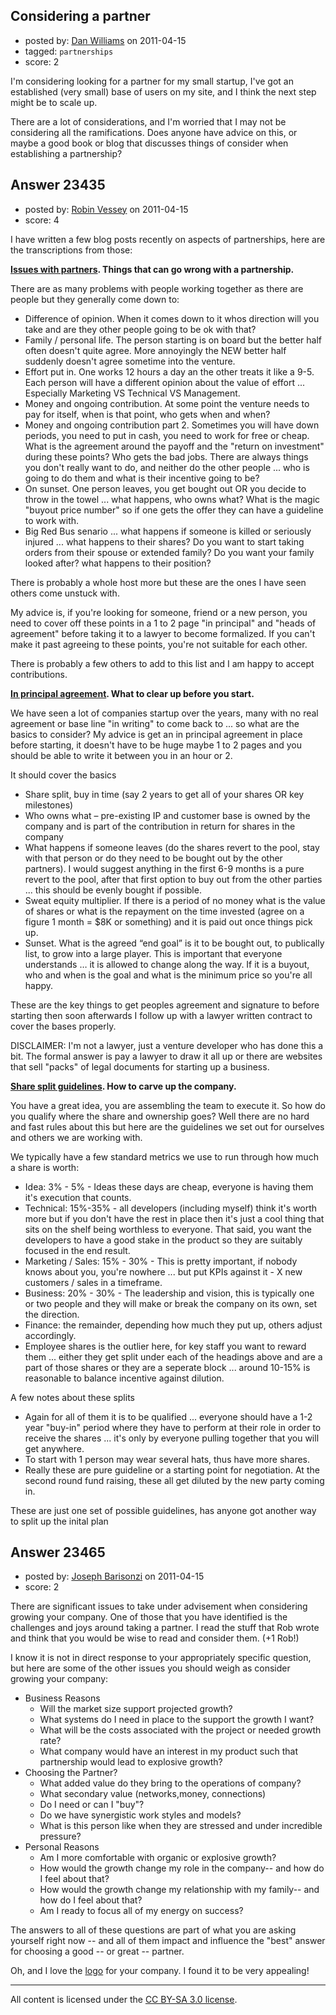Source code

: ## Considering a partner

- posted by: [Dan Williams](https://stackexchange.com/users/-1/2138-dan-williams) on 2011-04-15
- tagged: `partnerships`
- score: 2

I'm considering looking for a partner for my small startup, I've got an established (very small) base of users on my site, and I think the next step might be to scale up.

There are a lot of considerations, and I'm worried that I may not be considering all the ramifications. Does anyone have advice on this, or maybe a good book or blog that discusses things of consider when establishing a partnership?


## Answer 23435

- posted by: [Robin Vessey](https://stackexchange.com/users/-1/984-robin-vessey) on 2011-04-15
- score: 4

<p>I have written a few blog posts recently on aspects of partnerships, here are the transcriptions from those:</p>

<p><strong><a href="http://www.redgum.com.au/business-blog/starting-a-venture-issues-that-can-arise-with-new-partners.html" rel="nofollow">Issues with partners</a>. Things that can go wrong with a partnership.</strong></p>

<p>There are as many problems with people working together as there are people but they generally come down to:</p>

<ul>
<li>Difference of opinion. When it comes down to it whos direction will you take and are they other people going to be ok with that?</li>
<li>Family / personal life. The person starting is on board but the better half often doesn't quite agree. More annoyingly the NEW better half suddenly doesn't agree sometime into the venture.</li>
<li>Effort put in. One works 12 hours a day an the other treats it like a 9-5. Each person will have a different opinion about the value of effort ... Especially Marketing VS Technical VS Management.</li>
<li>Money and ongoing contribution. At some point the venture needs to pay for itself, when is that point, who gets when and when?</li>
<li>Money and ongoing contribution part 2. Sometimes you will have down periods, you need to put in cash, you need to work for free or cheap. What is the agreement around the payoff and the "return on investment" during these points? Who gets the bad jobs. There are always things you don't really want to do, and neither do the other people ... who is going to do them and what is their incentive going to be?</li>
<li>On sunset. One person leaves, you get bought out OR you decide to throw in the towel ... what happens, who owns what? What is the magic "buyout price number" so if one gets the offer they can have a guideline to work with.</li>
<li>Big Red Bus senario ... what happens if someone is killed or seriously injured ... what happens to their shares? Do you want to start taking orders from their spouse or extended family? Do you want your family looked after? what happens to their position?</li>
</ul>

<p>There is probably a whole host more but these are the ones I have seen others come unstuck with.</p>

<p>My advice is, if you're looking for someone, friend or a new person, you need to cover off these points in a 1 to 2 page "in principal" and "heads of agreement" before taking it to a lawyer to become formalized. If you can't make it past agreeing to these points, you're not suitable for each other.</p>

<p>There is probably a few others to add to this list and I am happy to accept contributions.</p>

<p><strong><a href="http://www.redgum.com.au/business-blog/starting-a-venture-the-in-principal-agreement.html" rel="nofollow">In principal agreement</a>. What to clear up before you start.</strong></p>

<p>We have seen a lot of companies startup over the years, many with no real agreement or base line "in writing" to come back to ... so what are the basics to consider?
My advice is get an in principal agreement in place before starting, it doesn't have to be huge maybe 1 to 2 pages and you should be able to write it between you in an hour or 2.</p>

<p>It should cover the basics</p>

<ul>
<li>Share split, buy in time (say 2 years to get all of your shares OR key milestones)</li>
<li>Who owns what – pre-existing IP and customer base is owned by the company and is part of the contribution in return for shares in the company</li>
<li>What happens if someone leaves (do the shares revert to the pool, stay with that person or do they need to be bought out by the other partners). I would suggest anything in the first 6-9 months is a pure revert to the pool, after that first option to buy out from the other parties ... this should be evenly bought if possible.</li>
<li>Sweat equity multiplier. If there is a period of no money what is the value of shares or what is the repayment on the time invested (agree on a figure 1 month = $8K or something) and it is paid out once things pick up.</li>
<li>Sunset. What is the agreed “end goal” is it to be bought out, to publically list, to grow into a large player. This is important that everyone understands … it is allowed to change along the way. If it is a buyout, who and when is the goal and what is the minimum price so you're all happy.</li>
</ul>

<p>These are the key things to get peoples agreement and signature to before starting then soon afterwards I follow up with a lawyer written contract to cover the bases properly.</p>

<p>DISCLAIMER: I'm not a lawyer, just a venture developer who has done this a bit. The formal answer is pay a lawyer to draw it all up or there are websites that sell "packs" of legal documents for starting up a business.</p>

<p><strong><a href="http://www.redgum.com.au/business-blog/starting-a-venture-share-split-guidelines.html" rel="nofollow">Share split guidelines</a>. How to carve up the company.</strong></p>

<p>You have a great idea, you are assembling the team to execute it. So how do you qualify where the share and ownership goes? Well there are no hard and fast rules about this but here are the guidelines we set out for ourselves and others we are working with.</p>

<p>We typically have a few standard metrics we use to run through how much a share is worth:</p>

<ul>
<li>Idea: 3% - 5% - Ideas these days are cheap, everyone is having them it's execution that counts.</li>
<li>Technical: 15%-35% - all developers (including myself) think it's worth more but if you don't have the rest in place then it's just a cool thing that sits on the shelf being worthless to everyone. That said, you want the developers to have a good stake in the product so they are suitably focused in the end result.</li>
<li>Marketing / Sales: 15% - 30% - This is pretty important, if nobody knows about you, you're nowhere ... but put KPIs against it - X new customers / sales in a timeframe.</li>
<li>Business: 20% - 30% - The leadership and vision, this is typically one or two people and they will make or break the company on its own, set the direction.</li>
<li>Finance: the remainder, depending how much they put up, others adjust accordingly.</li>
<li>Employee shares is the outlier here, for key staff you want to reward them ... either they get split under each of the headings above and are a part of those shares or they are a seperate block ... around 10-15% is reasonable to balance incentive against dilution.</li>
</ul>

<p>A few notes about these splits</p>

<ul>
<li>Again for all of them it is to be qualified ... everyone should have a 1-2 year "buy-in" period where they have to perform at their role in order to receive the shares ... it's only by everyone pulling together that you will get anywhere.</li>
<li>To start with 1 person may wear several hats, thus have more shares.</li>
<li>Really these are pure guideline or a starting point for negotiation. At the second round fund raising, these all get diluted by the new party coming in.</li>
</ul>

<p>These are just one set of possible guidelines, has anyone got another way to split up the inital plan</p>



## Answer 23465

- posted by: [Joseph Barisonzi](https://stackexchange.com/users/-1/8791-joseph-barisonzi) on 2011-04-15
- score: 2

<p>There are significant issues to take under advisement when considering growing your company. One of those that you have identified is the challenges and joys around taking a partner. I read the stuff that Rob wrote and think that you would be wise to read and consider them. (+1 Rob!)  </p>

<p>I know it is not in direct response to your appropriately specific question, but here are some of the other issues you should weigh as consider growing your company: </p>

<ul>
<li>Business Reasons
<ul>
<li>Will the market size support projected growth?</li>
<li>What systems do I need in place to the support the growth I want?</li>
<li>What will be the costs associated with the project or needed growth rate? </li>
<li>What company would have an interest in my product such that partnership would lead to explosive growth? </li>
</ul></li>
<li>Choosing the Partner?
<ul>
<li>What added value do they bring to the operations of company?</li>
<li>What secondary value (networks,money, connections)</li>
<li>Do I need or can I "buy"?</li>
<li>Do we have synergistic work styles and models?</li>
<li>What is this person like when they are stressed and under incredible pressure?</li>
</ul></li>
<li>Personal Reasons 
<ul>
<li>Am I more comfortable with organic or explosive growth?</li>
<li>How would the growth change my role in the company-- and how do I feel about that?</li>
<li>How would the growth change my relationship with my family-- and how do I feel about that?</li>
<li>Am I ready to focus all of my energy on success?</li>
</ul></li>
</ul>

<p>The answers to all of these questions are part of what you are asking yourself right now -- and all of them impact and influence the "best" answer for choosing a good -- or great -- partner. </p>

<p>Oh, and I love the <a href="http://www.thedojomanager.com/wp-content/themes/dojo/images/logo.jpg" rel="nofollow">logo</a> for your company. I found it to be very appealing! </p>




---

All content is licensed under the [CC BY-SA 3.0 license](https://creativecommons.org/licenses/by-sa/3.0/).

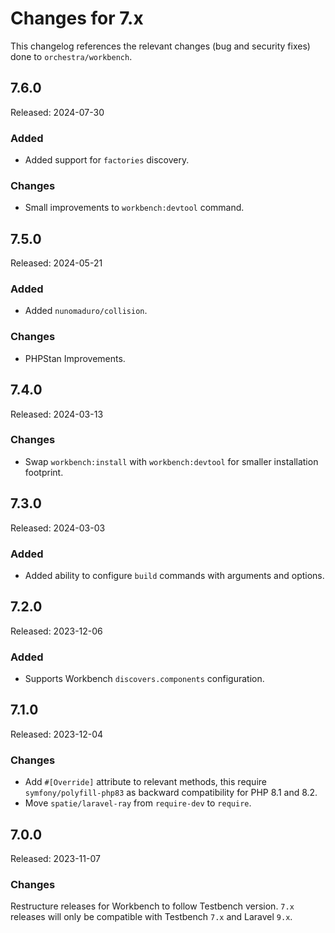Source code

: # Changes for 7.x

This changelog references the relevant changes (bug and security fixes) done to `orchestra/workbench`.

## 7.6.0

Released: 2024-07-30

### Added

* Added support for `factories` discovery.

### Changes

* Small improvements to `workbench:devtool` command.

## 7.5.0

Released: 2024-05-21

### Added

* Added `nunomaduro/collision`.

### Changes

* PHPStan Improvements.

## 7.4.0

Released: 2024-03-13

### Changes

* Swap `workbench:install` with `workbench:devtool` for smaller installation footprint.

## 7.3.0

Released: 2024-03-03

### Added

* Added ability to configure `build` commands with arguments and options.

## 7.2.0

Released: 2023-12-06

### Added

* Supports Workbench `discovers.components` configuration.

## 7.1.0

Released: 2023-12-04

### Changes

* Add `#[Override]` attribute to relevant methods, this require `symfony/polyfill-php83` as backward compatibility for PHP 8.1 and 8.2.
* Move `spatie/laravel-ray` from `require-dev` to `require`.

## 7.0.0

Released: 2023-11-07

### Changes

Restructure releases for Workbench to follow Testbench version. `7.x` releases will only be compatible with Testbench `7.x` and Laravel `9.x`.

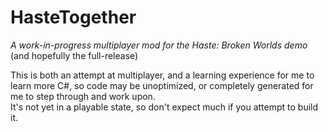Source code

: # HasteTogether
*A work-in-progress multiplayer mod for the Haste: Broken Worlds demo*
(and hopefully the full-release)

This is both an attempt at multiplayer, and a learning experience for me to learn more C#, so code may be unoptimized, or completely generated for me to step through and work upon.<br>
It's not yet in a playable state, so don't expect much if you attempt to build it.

========

(WORK ITEM) An exact copy of the lines above between the line holding "Considering a partner" and the line holding "I'm considering looking", inclusive, is the whole answer.

(ANSWER)
: ## Considering a partner

- posted by: [Dan Williams](https://stackexchange.com/users/-1/2138-dan-williams) on 2011-04-15
- tagged: `partnerships`
- score: 2

I'm considering looking for a partner for my small startup, I've got an established (very small) base of users on my site, and I think the next step might be to scale up.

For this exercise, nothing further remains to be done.